From the entries that follow, copy each line containing the word "typename".

Dataset entries:
——
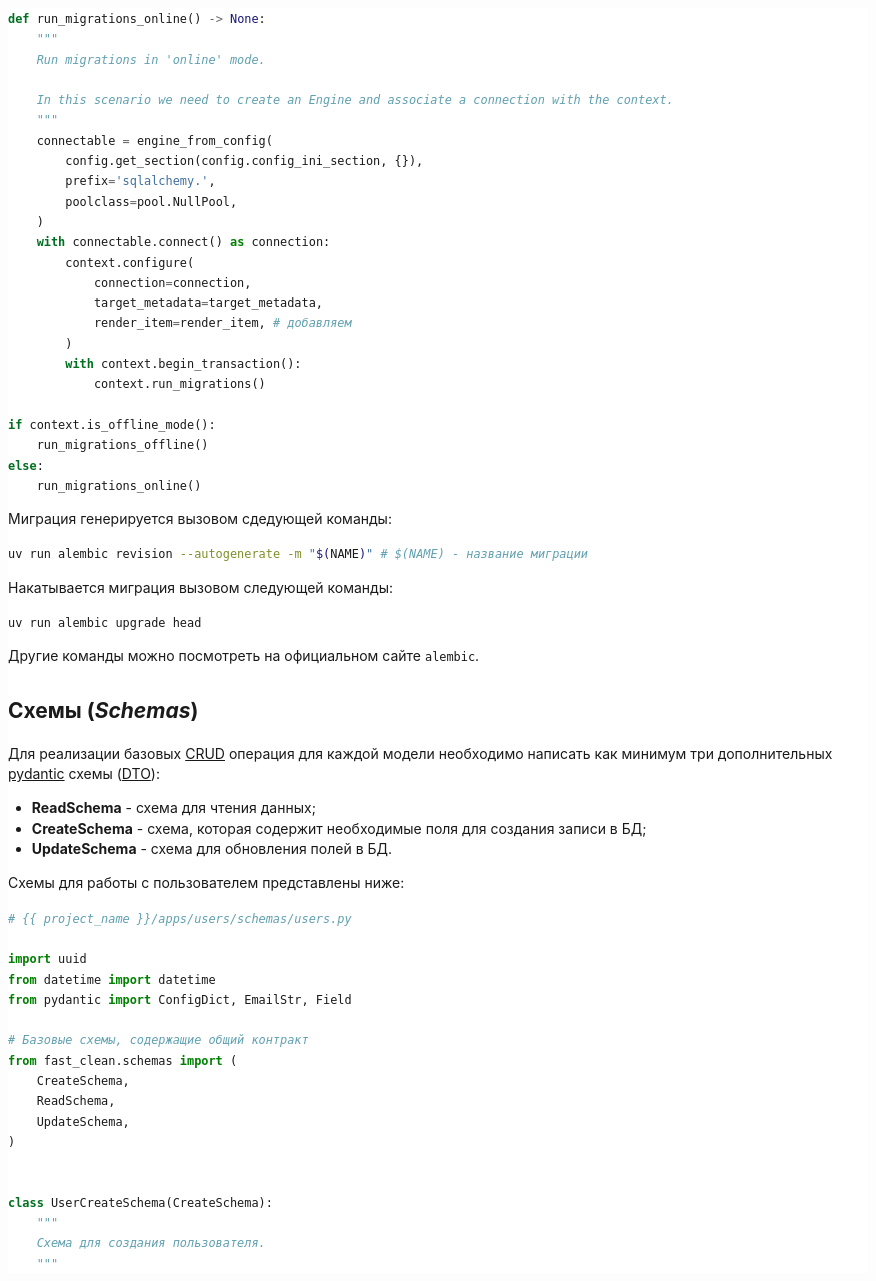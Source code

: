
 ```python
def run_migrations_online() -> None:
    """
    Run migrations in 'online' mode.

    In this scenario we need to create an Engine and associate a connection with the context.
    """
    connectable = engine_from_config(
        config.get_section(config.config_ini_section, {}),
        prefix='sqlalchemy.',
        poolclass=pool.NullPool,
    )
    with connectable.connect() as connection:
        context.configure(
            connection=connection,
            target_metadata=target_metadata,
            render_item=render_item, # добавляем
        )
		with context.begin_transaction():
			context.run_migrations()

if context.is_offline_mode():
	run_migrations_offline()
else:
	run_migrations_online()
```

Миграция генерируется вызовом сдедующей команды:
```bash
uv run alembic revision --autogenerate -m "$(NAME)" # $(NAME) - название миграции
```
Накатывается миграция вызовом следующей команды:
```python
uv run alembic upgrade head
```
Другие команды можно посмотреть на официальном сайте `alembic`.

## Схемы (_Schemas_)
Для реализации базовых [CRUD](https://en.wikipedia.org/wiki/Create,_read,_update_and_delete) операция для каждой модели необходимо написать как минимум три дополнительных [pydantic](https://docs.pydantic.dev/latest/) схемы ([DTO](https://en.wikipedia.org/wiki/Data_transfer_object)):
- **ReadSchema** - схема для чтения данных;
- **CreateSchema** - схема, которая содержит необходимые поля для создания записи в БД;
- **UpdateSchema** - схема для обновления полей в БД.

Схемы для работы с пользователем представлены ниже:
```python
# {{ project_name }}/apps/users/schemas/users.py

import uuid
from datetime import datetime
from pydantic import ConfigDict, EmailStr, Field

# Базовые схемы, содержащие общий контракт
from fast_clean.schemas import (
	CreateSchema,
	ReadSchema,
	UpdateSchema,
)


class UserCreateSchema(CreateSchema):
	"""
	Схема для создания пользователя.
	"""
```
——
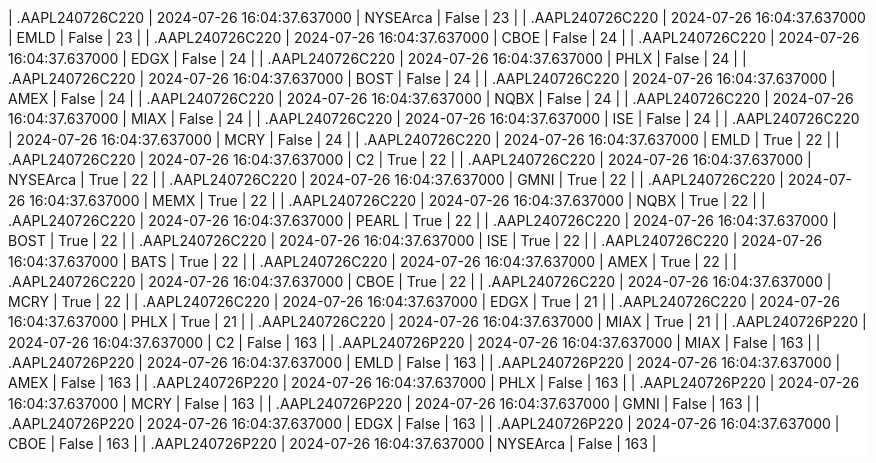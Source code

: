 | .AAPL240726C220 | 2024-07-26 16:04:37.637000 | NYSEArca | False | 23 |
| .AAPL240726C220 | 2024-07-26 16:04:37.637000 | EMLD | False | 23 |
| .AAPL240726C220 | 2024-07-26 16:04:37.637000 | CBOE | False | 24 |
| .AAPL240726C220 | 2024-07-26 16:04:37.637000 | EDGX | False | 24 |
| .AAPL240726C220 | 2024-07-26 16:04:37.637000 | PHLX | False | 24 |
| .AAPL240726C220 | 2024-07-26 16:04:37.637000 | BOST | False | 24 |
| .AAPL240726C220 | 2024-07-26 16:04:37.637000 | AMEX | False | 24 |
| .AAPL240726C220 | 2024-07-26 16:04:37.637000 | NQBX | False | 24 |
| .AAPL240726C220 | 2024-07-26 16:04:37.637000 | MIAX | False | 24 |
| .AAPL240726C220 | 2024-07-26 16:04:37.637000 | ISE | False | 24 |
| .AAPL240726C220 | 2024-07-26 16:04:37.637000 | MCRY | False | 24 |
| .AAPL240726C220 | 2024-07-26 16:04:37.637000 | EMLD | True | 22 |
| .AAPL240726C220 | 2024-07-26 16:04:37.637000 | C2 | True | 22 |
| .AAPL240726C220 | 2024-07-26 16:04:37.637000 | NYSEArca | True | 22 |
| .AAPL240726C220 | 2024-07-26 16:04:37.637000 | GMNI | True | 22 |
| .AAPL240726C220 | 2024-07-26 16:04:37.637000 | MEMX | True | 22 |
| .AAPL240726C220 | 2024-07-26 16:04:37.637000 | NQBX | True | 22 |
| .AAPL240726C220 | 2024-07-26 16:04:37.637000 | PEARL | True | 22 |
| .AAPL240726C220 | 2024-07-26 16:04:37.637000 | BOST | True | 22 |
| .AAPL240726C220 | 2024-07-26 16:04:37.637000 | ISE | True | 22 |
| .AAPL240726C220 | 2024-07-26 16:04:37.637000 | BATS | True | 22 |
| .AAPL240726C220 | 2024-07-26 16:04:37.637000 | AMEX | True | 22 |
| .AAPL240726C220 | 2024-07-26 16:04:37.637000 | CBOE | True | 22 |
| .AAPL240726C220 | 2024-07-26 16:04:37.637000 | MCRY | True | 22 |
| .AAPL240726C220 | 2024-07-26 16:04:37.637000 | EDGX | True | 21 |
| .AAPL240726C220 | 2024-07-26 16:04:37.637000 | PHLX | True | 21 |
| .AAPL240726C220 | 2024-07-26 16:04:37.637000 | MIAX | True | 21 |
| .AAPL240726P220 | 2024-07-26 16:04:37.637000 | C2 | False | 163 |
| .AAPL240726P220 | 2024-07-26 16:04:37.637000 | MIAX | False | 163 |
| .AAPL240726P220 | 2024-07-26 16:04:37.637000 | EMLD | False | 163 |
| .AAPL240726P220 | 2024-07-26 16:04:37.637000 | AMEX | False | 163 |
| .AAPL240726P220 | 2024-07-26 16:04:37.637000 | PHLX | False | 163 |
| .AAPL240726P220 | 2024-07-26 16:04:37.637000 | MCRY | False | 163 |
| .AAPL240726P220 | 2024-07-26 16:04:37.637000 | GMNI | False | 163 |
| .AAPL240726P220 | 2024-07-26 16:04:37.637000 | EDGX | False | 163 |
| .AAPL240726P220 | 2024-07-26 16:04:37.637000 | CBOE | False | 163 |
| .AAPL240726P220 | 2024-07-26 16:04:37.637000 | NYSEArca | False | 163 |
——
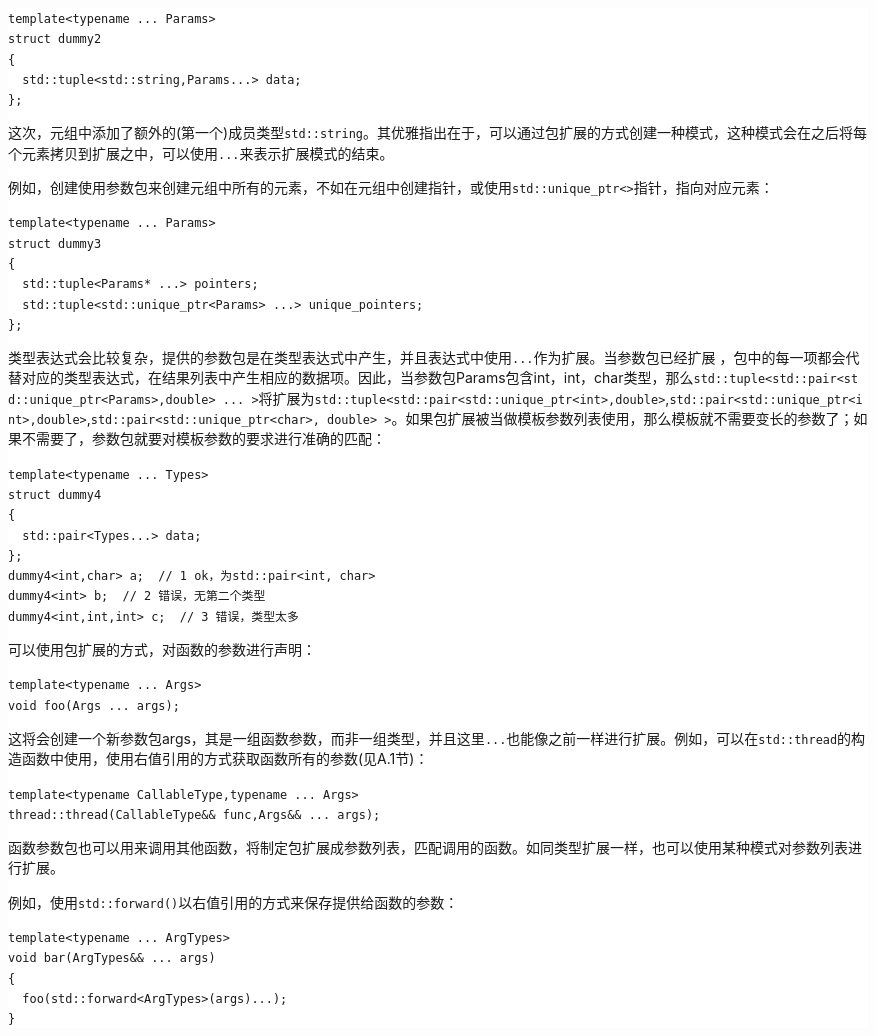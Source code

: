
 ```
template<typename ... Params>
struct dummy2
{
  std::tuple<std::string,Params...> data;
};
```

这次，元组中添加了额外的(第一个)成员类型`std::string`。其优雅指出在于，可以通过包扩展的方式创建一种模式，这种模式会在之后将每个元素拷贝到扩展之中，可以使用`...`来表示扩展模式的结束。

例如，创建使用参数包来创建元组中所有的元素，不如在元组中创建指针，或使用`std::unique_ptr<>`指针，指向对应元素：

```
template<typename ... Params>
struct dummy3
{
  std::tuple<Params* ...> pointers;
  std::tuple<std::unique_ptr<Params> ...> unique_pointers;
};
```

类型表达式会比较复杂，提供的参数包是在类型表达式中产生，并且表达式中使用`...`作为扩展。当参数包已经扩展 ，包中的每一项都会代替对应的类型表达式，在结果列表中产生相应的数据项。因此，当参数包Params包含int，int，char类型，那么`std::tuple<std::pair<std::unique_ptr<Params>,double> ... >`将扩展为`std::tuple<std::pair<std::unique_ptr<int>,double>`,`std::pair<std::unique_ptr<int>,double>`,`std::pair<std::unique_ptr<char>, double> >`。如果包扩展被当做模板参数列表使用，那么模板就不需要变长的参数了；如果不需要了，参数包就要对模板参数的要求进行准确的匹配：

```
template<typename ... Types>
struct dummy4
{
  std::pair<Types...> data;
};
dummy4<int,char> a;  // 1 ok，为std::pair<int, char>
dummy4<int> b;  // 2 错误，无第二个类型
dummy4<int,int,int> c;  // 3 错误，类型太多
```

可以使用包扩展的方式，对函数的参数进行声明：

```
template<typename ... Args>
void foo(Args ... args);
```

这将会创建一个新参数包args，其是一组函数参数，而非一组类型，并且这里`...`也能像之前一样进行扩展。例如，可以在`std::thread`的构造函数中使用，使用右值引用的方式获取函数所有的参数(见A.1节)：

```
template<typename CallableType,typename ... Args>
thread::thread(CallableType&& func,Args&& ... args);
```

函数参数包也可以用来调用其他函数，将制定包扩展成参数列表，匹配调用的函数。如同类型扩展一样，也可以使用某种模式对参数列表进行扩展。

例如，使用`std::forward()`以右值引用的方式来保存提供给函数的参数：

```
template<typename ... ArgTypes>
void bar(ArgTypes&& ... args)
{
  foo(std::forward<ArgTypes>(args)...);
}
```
——
→ **SOLUTION TO THIS EXERCISE**:
template<typename ... Params>
template<typename ... Params>
template<typename ... Types>
template<typename ... Args>
template<typename CallableType,typename ... Args>
template<typename ... ArgTypes>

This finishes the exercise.